** Opening Materials provided block **

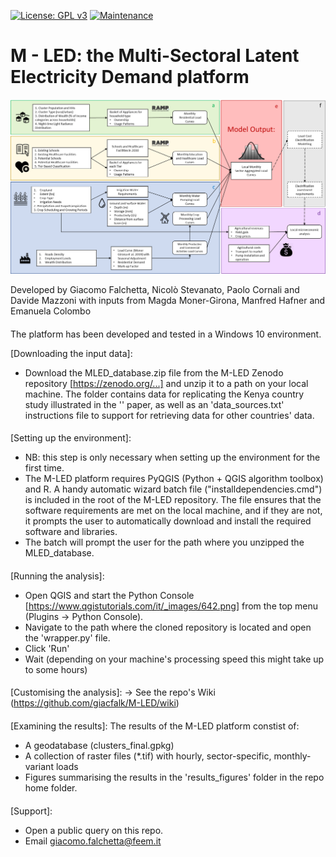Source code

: [![License: GPL v3](https://img.shields.io/badge/License-GPLv3-blue.svg)](https://www.gnu.org/licenses/gpl-3.0) [![Maintenance](https://img.shields.io/badge/Maintained%3F-yes-green.svg)](https://GitHub.com/Naereen/StrapDown.js/graphs/commit-activity)

# M - LED: the Multi-Sectoral Latent Electricity Demand platform

![alt text](https://github.com/giacfalk/M-LED/blob/master/logo.png?raw=true)

Developed by Giacomo Falchetta, Nicolò Stevanato, Paolo Cornali and Davide Mazzoni with inputs from Magda Moner-Girona, Manfred Hafner and Emanuela Colombo

####
The platform has been developed and tested in a Windows 10 environment. 

[Downloading the input data]:
- Download the MLED_database.zip file from the M-LED Zenodo repository [https://zenodo.org/...] and unzip it to a path on your local machine. The folder contains data for replicating the Kenya country study illustrated in the '' paper, as well as an 'data_sources.txt' instructions file to support for retrieving data for other countries' data. 

####

[Setting up the environment]:
- NB: this step is only necessary when setting up the environment for the first time. 
- The M-LED platform requires PyQGIS (Python + QGIS algorithm toolbox) and R. A handy automatic wizard batch file ("installdependencies.cmd") is included in the root of the M-LED repository. The file ensures that the software requirements are met on the local machine, and if they are not, it prompts the user to automatically download and install the required software and libraries. 
- The batch will prompt the user for the path where you unzipped the MLED_database.

####
[Running the analysis]:
- Open QGIS and start the Python Console [https://www.qgistutorials.com/it/_images/642.png] from the top menu (Plugins -> Python Console).
- Navigate to the path where the cloned repository is located and open the 'wrapper.py' file.
- Click 'Run'
- Wait (depending on your machine's processing speed this might take up to some hours)

####

[Customising the analysis]:
-> See the repo's Wiki (https://github.com/giacfalk/M-LED/wiki)

####
[Examining the results]:
The results of the M-LED platform constist of:
- A geodatabase (clusters_final.gpkg)
- A collection of raster files (*.tif) with hourly, sector-specific, monthly-variant loads
- Figures summarising the results in the 'results_figures' folder in the repo home folder.

####
[Support]:
- Open a public query on this repo.
- Email giacomo.falchetta@feem.it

** Closing Materials provided block **

**What you should do**
Lines in the data that include the word "giacfalk" should all be copied.

**Answer box**
![alt text](https://github.com/giacfalk/M-LED/blob/master/logo.png?raw=true)
-> See the repo's Wiki (https://github.com/giacfalk/M-LED/wiki)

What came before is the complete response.